Work required
Copy out the entire listing word for word.

Available data

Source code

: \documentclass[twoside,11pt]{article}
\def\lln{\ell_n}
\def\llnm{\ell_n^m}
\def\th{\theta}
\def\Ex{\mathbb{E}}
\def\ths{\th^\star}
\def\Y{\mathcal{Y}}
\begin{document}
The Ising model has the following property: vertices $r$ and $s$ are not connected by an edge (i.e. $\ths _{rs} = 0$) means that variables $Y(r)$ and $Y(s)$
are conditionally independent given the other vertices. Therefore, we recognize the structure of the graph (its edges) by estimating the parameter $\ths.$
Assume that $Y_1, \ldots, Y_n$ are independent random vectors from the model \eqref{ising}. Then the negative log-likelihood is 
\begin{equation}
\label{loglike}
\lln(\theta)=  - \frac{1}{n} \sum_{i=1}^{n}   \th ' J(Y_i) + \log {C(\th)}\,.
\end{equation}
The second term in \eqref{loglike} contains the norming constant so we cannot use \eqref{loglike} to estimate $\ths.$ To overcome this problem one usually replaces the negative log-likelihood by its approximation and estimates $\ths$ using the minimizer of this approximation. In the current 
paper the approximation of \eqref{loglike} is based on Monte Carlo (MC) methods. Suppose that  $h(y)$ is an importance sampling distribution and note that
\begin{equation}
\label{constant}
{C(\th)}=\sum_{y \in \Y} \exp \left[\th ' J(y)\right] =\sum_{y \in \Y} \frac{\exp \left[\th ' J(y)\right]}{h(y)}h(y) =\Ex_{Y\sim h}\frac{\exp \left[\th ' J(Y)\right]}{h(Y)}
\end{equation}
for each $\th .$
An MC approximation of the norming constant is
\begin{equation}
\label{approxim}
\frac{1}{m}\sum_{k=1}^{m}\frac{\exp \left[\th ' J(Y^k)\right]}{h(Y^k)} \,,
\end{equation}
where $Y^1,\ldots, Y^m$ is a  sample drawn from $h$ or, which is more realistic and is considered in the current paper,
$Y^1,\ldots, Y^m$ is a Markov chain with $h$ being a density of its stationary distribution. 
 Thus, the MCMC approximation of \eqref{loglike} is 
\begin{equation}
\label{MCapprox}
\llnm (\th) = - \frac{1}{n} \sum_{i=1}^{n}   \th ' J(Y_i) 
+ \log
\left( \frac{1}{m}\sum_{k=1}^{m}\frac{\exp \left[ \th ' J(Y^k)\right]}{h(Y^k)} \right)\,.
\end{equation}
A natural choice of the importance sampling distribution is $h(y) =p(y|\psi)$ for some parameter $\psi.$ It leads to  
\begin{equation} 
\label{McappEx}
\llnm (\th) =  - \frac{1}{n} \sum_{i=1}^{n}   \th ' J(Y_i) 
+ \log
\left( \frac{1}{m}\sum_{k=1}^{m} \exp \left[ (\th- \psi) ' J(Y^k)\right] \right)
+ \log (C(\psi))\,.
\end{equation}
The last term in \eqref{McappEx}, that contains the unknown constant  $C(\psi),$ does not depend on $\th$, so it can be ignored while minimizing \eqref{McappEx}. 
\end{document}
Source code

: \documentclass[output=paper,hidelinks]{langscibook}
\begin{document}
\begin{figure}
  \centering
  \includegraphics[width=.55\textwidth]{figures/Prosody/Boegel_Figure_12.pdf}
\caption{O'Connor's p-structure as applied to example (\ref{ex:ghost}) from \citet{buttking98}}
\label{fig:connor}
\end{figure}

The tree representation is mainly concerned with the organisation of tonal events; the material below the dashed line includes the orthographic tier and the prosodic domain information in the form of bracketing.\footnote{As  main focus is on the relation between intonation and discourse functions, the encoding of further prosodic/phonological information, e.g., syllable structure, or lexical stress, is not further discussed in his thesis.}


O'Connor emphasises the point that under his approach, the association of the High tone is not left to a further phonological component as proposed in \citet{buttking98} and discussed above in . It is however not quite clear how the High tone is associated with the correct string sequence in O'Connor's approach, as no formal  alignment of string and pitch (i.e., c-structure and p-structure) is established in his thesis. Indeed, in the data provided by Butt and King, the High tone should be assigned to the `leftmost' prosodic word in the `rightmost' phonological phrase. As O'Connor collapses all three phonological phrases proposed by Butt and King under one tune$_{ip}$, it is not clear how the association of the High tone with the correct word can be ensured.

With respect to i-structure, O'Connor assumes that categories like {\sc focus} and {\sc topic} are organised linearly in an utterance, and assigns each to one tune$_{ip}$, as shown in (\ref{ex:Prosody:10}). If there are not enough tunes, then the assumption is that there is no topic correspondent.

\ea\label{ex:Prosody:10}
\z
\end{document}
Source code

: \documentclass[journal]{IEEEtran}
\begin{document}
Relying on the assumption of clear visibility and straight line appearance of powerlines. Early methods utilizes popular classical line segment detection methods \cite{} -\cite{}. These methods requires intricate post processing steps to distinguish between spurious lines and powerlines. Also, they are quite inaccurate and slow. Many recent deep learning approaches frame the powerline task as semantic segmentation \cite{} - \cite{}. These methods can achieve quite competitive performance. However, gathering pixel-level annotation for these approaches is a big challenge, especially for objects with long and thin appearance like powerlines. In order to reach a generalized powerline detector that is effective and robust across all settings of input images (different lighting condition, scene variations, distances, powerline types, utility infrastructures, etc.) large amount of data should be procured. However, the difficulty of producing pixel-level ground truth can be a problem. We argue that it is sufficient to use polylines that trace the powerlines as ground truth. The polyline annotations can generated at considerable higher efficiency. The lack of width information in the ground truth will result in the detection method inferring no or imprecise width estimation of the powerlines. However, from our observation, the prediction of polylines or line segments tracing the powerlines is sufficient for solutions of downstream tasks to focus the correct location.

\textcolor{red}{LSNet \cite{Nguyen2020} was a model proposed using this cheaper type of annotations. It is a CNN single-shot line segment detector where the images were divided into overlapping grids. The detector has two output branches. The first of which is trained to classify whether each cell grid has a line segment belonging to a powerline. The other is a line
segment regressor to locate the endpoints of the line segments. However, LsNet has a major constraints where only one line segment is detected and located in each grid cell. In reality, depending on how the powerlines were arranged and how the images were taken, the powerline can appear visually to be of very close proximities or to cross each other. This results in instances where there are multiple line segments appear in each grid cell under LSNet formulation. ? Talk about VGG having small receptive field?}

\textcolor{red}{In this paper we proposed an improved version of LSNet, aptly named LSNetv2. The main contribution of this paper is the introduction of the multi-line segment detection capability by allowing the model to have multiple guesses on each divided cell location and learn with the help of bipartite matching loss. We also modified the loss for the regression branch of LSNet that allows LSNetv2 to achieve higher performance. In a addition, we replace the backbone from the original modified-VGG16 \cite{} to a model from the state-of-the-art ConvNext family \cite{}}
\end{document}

Solution to the exercise
Source code

: \documentclass[twoside,11pt]{article}
\def\lln{\ell_n}
\def\llnm{\ell_n^m}
\def\th{\theta}
\def\Ex{\mathbb{E}}
\def\ths{\th^\star}
\def\Y{\mathcal{Y}}
\begin{document}
The Ising model has the following property: vertices $r$ and $s$ are not connected by an edge (i.e. $\ths _{rs} = 0$) means that variables $Y(r)$ and $Y(s)$
are conditionally independent given the other vertices. Therefore, we recognize the structure of the graph (its edges) by estimating the parameter $\ths.$
Assume that $Y_1, \ldots, Y_n$ are independent random vectors from the model \eqref{ising}. Then the negative log-likelihood is 
\begin{equation}
\label{loglike}
\lln(\theta)=  - \frac{1}{n} \sum_{i=1}^{n}   \th ' J(Y_i) + \log {C(\th)}\,.
\end{equation}
The second term in \eqref{loglike} contains the norming constant so we cannot use \eqref{loglike} to estimate $\ths.$ To overcome this problem one usually replaces the negative log-likelihood by its approximation and estimates $\ths$ using the minimizer of this approximation. In the current 
paper the approximation of \eqref{loglike} is based on Monte Carlo (MC) methods. Suppose that  $h(y)$ is an importance sampling distribution and note that
\begin{equation}
\label{constant}
{C(\th)}=\sum_{y \in \Y} \exp \left[\th ' J(y)\right] =\sum_{y \in \Y} \frac{\exp \left[\th ' J(y)\right]}{h(y)}h(y) =\Ex_{Y\sim h}\frac{\exp \left[\th ' J(Y)\right]}{h(Y)}
\end{equation}
for each $\th .$
An MC approximation of the norming constant is
\begin{equation}
\label{approxim}
\frac{1}{m}\sum_{k=1}^{m}\frac{\exp \left[\th ' J(Y^k)\right]}{h(Y^k)} \,,
\end{equation}
where $Y^1,\ldots, Y^m$ is a  sample drawn from $h$ or, which is more realistic and is considered in the current paper,
$Y^1,\ldots, Y^m$ is a Markov chain with $h$ being a density of its stationary distribution. 
 Thus, the MCMC approximation of \eqref{loglike} is 
\begin{equation}
\label{MCapprox}
\llnm (\th) = - \frac{1}{n} \sum_{i=1}^{n}   \th ' J(Y_i) 
+ \log
\left( \frac{1}{m}\sum_{k=1}^{m}\frac{\exp \left[ \th ' J(Y^k)\right]}{h(Y^k)} \right)\,.
\end{equation}
A natural choice of the importance sampling distribution is $h(y) =p(y|\psi)$ for some parameter $\psi.$ It leads to  
\begin{equation} 
\label{McappEx}
\llnm (\th) =  - \frac{1}{n} \sum_{i=1}^{n}   \th ' J(Y_i) 
+ \log
\left( \frac{1}{m}\sum_{k=1}^{m} \exp \left[ (\th- \psi) ' J(Y^k)\right] \right)
+ \log (C(\psi))\,.
\end{equation}
The last term in \eqref{McappEx}, that contains the unknown constant  $C(\psi),$ does not depend on $\th$, so it can be ignored while minimizing \eqref{McappEx}. 
\end{document}
Source code

: \documentclass[output=paper,hidelinks]{langscibook}
\begin{document}
\begin{figure}
  \centering
  \includegraphics[width=.55\textwidth]{figures/Prosody/Boegel_Figure_12.pdf}
\caption{O'Connor's p-structure as applied to example (\ref{ex:ghost}) from \citet{buttking98}}
\label{fig:connor}
\end{figure}

The tree representation is mainly concerned with the organisation of tonal events; the material below the dashed line includes the orthographic tier and the prosodic domain information in the form of bracketing.\footnote{As  main focus is on the relation between intonation and discourse functions, the encoding of further prosodic/phonological information, e.g., syllable structure, or lexical stress, is not further discussed in his thesis.}


O'Connor emphasises the point that under his approach, the association of the High tone is not left to a further phonological component as proposed in \citet{buttking98} and discussed above in . It is however not quite clear how the High tone is associated with the correct string sequence in O'Connor's approach, as no formal  alignment of string and pitch (i.e., c-structure and p-structure) is established in his thesis. Indeed, in the data provided by Butt and King, the High tone should be assigned to the `leftmost' prosodic word in the `rightmost' phonological phrase. As O'Connor collapses all three phonological phrases proposed by Butt and King under one tune$_{ip}$, it is not clear how the association of the High tone with the correct word can be ensured.

With respect to i-structure, O'Connor assumes that categories like {\sc focus} and {\sc topic} are organised linearly in an utterance, and assigns each to one tune$_{ip}$, as shown in (\ref{ex:Prosody:10}). If there are not enough tunes, then the assumption is that there is no topic correspondent.

\ea\label{ex:Prosody:10}
\z
\end{document}
Source code

: \documentclass[journal]{IEEEtran}
\begin{document}
Relying on the assumption of clear visibility and straight line appearance of powerlines. Early methods utilizes popular classical line segment detection methods \cite{} -\cite{}. These methods requires intricate post processing steps to distinguish between spurious lines and powerlines. Also, they are quite inaccurate and slow. Many recent deep learning approaches frame the powerline task as semantic segmentation \cite{} - \cite{}. These methods can achieve quite competitive performance. However, gathering pixel-level annotation for these approaches is a big challenge, especially for objects with long and thin appearance like powerlines. In order to reach a generalized powerline detector that is effective and robust across all settings of input images (different lighting condition, scene variations, distances, powerline types, utility infrastructures, etc.) large amount of data should be procured. However, the difficulty of producing pixel-level ground truth can be a problem. We argue that it is sufficient to use polylines that trace the powerlines as ground truth. The polyline annotations can generated at considerable higher efficiency. The lack of width information in the ground truth will result in the detection method inferring no or imprecise width estimation of the powerlines. However, from our observation, the prediction of polylines or line segments tracing the powerlines is sufficient for solutions of downstream tasks to focus the correct location.

\textcolor{red}{LSNet \cite{Nguyen2020} was a model proposed using this cheaper type of annotations. It is a CNN single-shot line segment detector where the images were divided into overlapping grids. The detector has two output branches. The first of which is trained to classify whether each cell grid has a line segment belonging to a powerline. The other is a line
segment regressor to locate the endpoints of the line segments. However, LsNet has a major constraints where only one line segment is detected and located in each grid cell. In reality, depending on how the powerlines were arranged and how the images were taken, the powerline can appear visually to be of very close proximities or to cross each other. This results in instances where there are multiple line segments appear in each grid cell under LSNet formulation. ? Talk about VGG having small receptive field?}

\textcolor{red}{In this paper we proposed an improved version of LSNet, aptly named LSNetv2. The main contribution of this paper is the introduction of the multi-line segment detection capability by allowing the model to have multiple guesses on each divided cell location and learn with the help of bipartite matching loss. We also modified the loss for the regression branch of LSNet that allows LSNetv2 to achieve higher performance. In a addition, we replace the backbone from the original modified-VGG16 \cite{} to a model from the state-of-the-art ConvNext family \cite{}}
\end{document}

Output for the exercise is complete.